De um lado as mais sensatas mídias e opiniões do mundo, nos mais diferentes espectros políticos; do outro, os mais criticados fenômenos eleitorais dos últimos tempos, normalmente relacionados à intolerância e demagogia, e por vezes até ao fascismo. O tom nos meios costuma ser bastante apocalíptico, explicitando as enormes derrotas econômicas e políticas que o Reino Unido sofreria, assim como o desastre para o projeto europeu que tanto fez pelo continente desde a última grande guerra. A instabilidade se instauraria logo que o Brexit fosse vencedor no plebiscito e as consequências de longo prazo seriam terríveis, com veículos citando o “apocalipse”, e a DW com uma destacada opinião que indicava que em 30 anos seria possível até o retorno de navios militares atravessando o Canal da Mancha.

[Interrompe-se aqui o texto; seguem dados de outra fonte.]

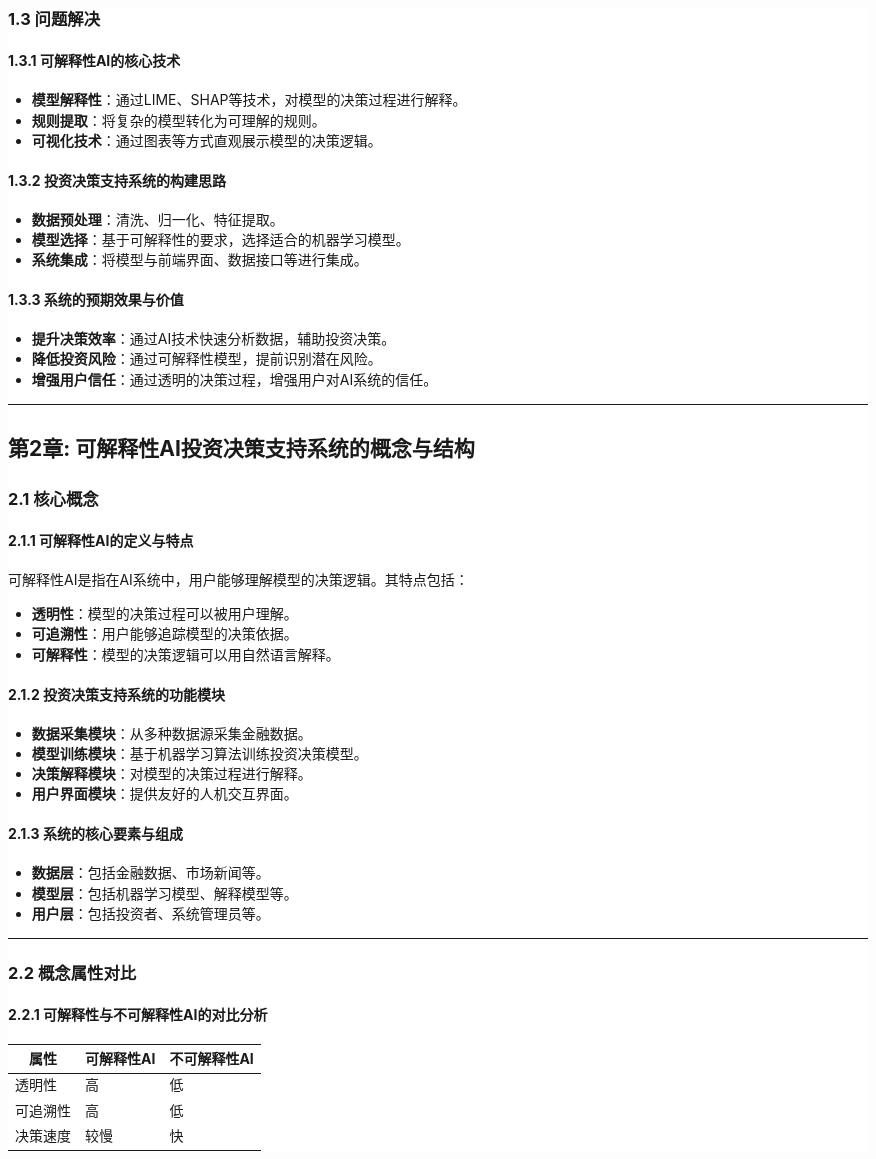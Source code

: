 ### 1.3 问题解决

#### 1.3.1 可解释性AI的核心技术
- **模型解释性**：通过LIME、SHAP等技术，对模型的决策过程进行解释。
- **规则提取**：将复杂的模型转化为可理解的规则。
- **可视化技术**：通过图表等方式直观展示模型的决策逻辑。

#### 1.3.2 投资决策支持系统的构建思路
- **数据预处理**：清洗、归一化、特征提取。
- **模型选择**：基于可解释性的要求，选择适合的机器学习模型。
- **系统集成**：将模型与前端界面、数据接口等进行集成。

#### 1.3.3 系统的预期效果与价值
- **提升决策效率**：通过AI技术快速分析数据，辅助投资决策。
- **降低投资风险**：通过可解释性模型，提前识别潜在风险。
- **增强用户信任**：通过透明的决策过程，增强用户对AI系统的信任。

---

## 第2章: 可解释性AI投资决策支持系统的概念与结构

### 2.1 核心概念

#### 2.1.1 可解释性AI的定义与特点
可解释性AI是指在AI系统中，用户能够理解模型的决策逻辑。其特点包括：
- **透明性**：模型的决策过程可以被用户理解。
- **可追溯性**：用户能够追踪模型的决策依据。
- **可解释性**：模型的决策逻辑可以用自然语言解释。

#### 2.1.2 投资决策支持系统的功能模块
- **数据采集模块**：从多种数据源采集金融数据。
- **模型训练模块**：基于机器学习算法训练投资决策模型。
- **决策解释模块**：对模型的决策过程进行解释。
- **用户界面模块**：提供友好的人机交互界面。

#### 2.1.3 系统的核心要素与组成
- **数据层**：包括金融数据、市场新闻等。
- **模型层**：包括机器学习模型、解释模型等。
- **用户层**：包括投资者、系统管理员等。

---

### 2.2 概念属性对比

#### 2.2.1 可解释性与不可解释性AI的对比分析
| 属性 | 可解释性AI | 不可解释性AI |
|------|------------|--------------|
| 透明性 | 高 | 低 |
| 可追溯性 | 高 | 低 |
| 决策速度 | 较慢 | 快 |
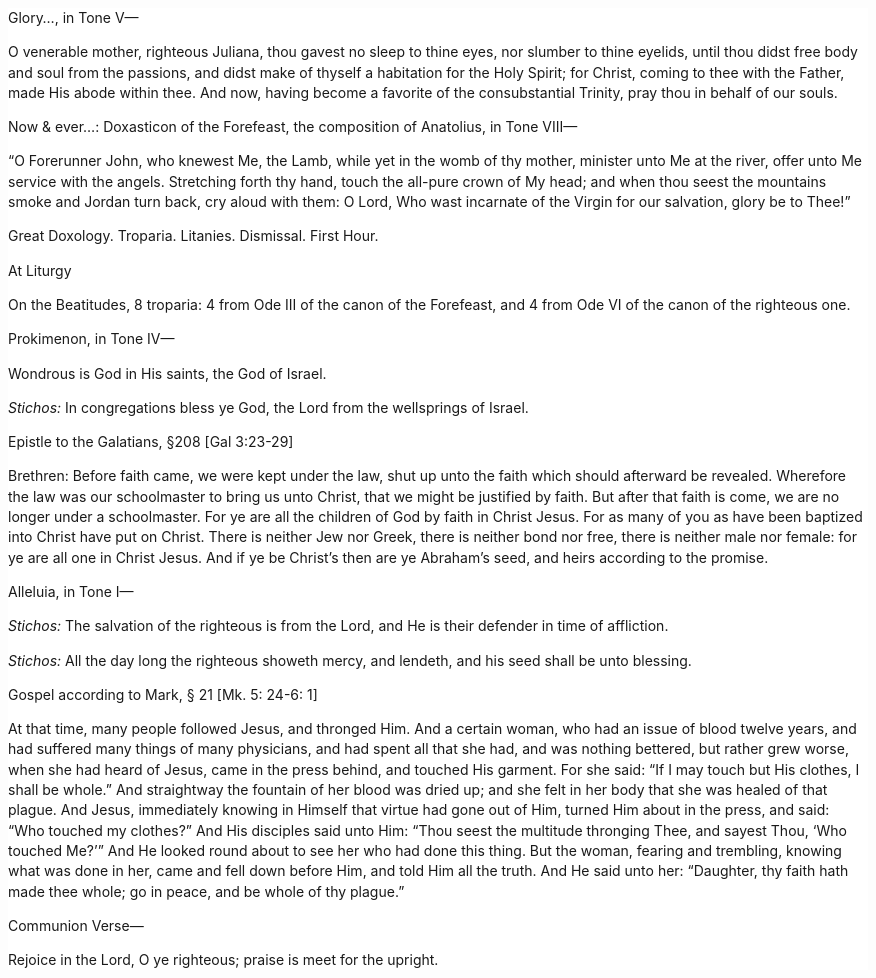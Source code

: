 Glory…, in Tone V—

O venerable mother, righteous Juliana, thou gavest no sleep to thine eyes, nor slumber to thine eyelids, until thou didst free body and soul from the passions, and didst make of thyself a habitation for the Holy Spirit; for Christ, coming to thee with the Father, made His abode within thee. And now, having become a favorite of the consubstantial Trinity, pray thou in behalf of our souls.

Now & ever…: Doxasticon of the Forefeast, the composition of Anatolius, in Tone VIII—

“O Forerunner John, who knewest Me, the Lamb, while yet in the womb of thy mother, minister unto Me at the river, offer unto Me service with the angels. Stretching forth thy hand, touch the all-pure crown of My head; and when thou seest the mountains smoke and Jordan turn back, cry aloud with them: O Lord, Who wast incarnate of the Virgin for our salvation, glory be to Thee!”

Great Doxology. Troparia. Litanies. Dismissal. First Hour.

At Liturgy

On the Beatitudes, 8 troparia: 4 from Ode III of the canon of the Forefeast, and 4 from Ode VI of the canon of the righteous one.

Prokimenon, in Tone IV—

Wondrous is God in His saints, the God of Israel.

*Stichos:* In congregations bless ye God, the Lord from the wellsprings of Israel.

Epistle to the Galatians, §208 \[Gal 3:23-29\]

Brethren: Before faith came, we were kept under the law, shut up unto the faith which should afterward be revealed. Wherefore the law was our schoolmaster to bring us unto Christ, that we might be justified by faith. But after that faith is come, we are no longer under a schoolmaster. For ye are all the children of God by faith in Christ Jesus. For as many of you as have been baptized into Christ have put on Christ. There is neither Jew nor Greek, there is neither bond nor free, there is neither male nor female: for ye are all one in Christ Jesus. And if ye be Christ’s then are ye Abraham’s seed, and heirs according to the promise.

Alleluia, in Tone I—

*Stichos:* The salvation of the righteous is from the Lord, and He is their defender in time of affliction.

*Stichos:* All the day long the righteous showeth mercy, and lendeth, and his seed shall be unto blessing.

Gospel according to Mark, § 21 \[Mk. 5: 24-6: 1\]

At that time, many people followed Jesus, and thronged Him. And a certain woman, who had an issue of blood twelve years, and had suffered many things of many physicians, and had spent all that she had, and was nothing bettered, but rather grew worse, when she had heard of Jesus, came in the press behind, and touched His garment. For she said: “If I may touch but His clothes, I shall be whole.” And straightway the fountain of her blood was dried up; and she felt in her body that she was healed of that plague. And Jesus, immediately knowing in Himself that virtue had gone out of Him, turned Him about in the press, and said: “Who touched my clothes?” And His disciples said unto Him: “Thou seest the multitude thronging Thee, and sayest Thou, ‘Who touched Me?’” And He looked round about to see her who had done this thing. But the woman, fearing and trembling, knowing what was done in her, came and fell down before Him, and told Him all the truth. And He said unto her: “Daughter, thy faith hath made thee whole; go in peace, and be whole of thy plague.”

Communion Verse—

Rejoice in the Lord, O ye righteous; praise is meet for the upright.

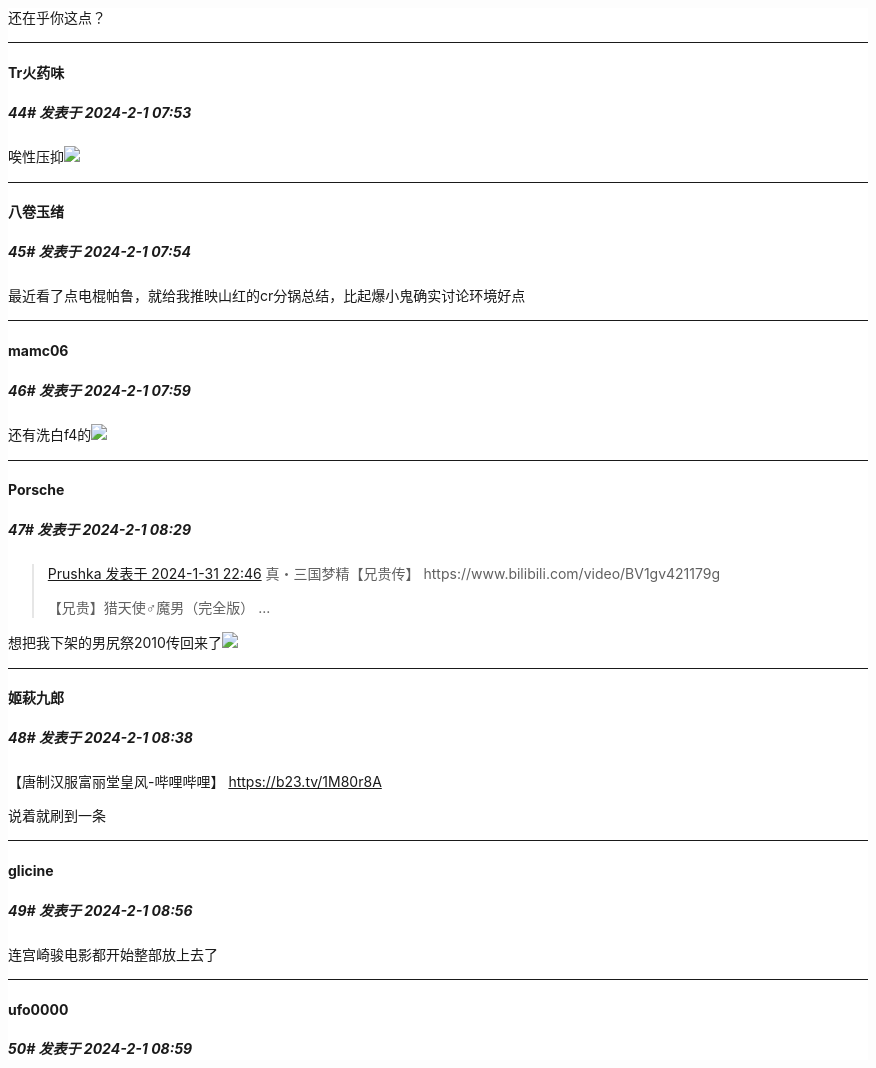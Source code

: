 还在乎你这点？

*****

####  Tr火药味  
##### 44#       发表于 2024-2-1 07:53

唉性压抑<img src="https://static.saraba1st.com/image/smiley/face2017/066.png" referrerpolicy="no-referrer">

*****

####  八卷玉绪  
##### 45#       发表于 2024-2-1 07:54

最近看了点电棍帕鲁，就给我推映山红的cr分锅总结，比起爆小鬼确实讨论环境好点

*****

####  mamc06  
##### 46#       发表于 2024-2-1 07:59

还有洗白f4的<img src="https://static.saraba1st.com/image/smiley/face2017/067.png" referrerpolicy="no-referrer">

*****

####  Porsche  
##### 47#       发表于 2024-2-1 08:29

<blockquote><a href="httphttps://bbs.saraba1st.com/2b/forum.php?mod=redirect&amp;goto=findpost&amp;pid=63845716&amp;ptid=2170343" target="_blank">Prushka 发表于 2024-1-31 22:46</a>
真・三国梦精【兄贵传】 https://www.bilibili.com/video/BV1gv421179g

【兄贵】猎天使♂魔男（完全版） ...</blockquote>
想把我下架的男尻祭2010传回来了<img src="https://static.saraba1st.com/image/smiley/face2017/067.png" referrerpolicy="no-referrer">

*****

####  姬萩九郎  
##### 48#       发表于 2024-2-1 08:38

【唐制汉服富丽堂皇风-哔哩哔哩】 https://b23.tv/1M80r8A

说着就刷到一条

*****

####  glicine  
##### 49#       发表于 2024-2-1 08:56

连宫崎骏电影都开始整部放上去了

*****

####  ufo0000  
##### 50#       发表于 2024-2-1 08:59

Desta forma, o mundo e parte dos britânicos passaram a acompanhar a própria existência do plebiscito como um absurdo. Não parece fazer sentido que cerca de metade da população tenha intenções de uma separação com danos tão terríveis para o Reino Unido, o que automaticamente, fez parte dos que votarão de maneira “sensata” a se voltarem contra os outros, questionando inclusive a capacidade de raciocínio destes diante de tamanhas evidências. E é ai que a notória unanimidade do começo passou a não corresponder para as mais razoáveis das posições.

Existem pessoas que acreditam que o Reino Unido fora da União Europeia melhorará suas vidas. Boa parte destas é composta por operários, especialmente do norte da Inglaterra, a mais pobre e estigmatizada região do país. Assim como os eleitores de Trump e Le Pen, são pessoas que não conseguiram se adaptar da melhor maneira possível com a globalização e passaram a ver fenômenos como a imigração como uma ameaça, seja a sua estabilidade social e normalmente ao seu emprego. 
Boa parte destas pessoas é frustrada, se considera longe das decisões de seus países, no caso americano tomadas pelas criticadas elites, e no europeu por Bruxelas. Neste cenário não veem alternativa para retornar seus padrões que senão isolar seus países, repelindo aquilo que remeta a globalização, seja isto os mexicanos, refugiados ou no caso do Brexit, o próprio projeto europeu.

Assim, não é de se admirar que quando estas pessoas isoladas da nova ordem mundial e que se julgam longe das decisões, quando começam a ter inclusive sua capacidade de raciocínio criticada, não tenham boas reações. E foi exatamente isto que ocorreu no Reino Unido. O temor do mundo de que o país pudesse se desligar da Europa foi tão grande, que criou um cenário de verdadeira polarização, em que os habitantes de grandes centros urbanos, normalmente mais estudados, defendiam o “remain”, enquanto os já frustrados interioranos com menos estudo apoiavam o “leave”. A panaceia criada pela mídia internacional alimentou os dois lados, um que passou a considerar cada vez mais o Brexit como absurdo, e o outro que se viu ainda mais afastado.

A melhor exemplificação foi um relato trazido pela DW de um morador de Glasgow: “Eu adoraria ver um político dizer 'nós deveríamos permanecer, mas se sairmos da UE, o país continuará existindo', em vez de 'o mundo vai acabar'".

Infelizmente a polarização terminou em tragédia. Jo Cox, deputada do partido trabalhista com trajetória impecável, esteve em Gaza recentemente e apoia a causa dos refugiados, foi morta em um comício exatamente quando fazia campanha a favor do “remain”. O assassino pediu morte aos traidores do Reino Unido quando foi levado ao tribunal. Neste caso burrice e até crime é ficar contra a unanimidade.

As pesquisas demonstram empate técnico e faltando apenas um dia para a votação é impossível definir o que ocorrerá. O fato é que aconteça o que acontecer, o Reino Unido saíra ferido e polarizado da agressiva disputa. Espero que seja junto à União Europeia e ao projeto europeu. Desculpa, não aguentei.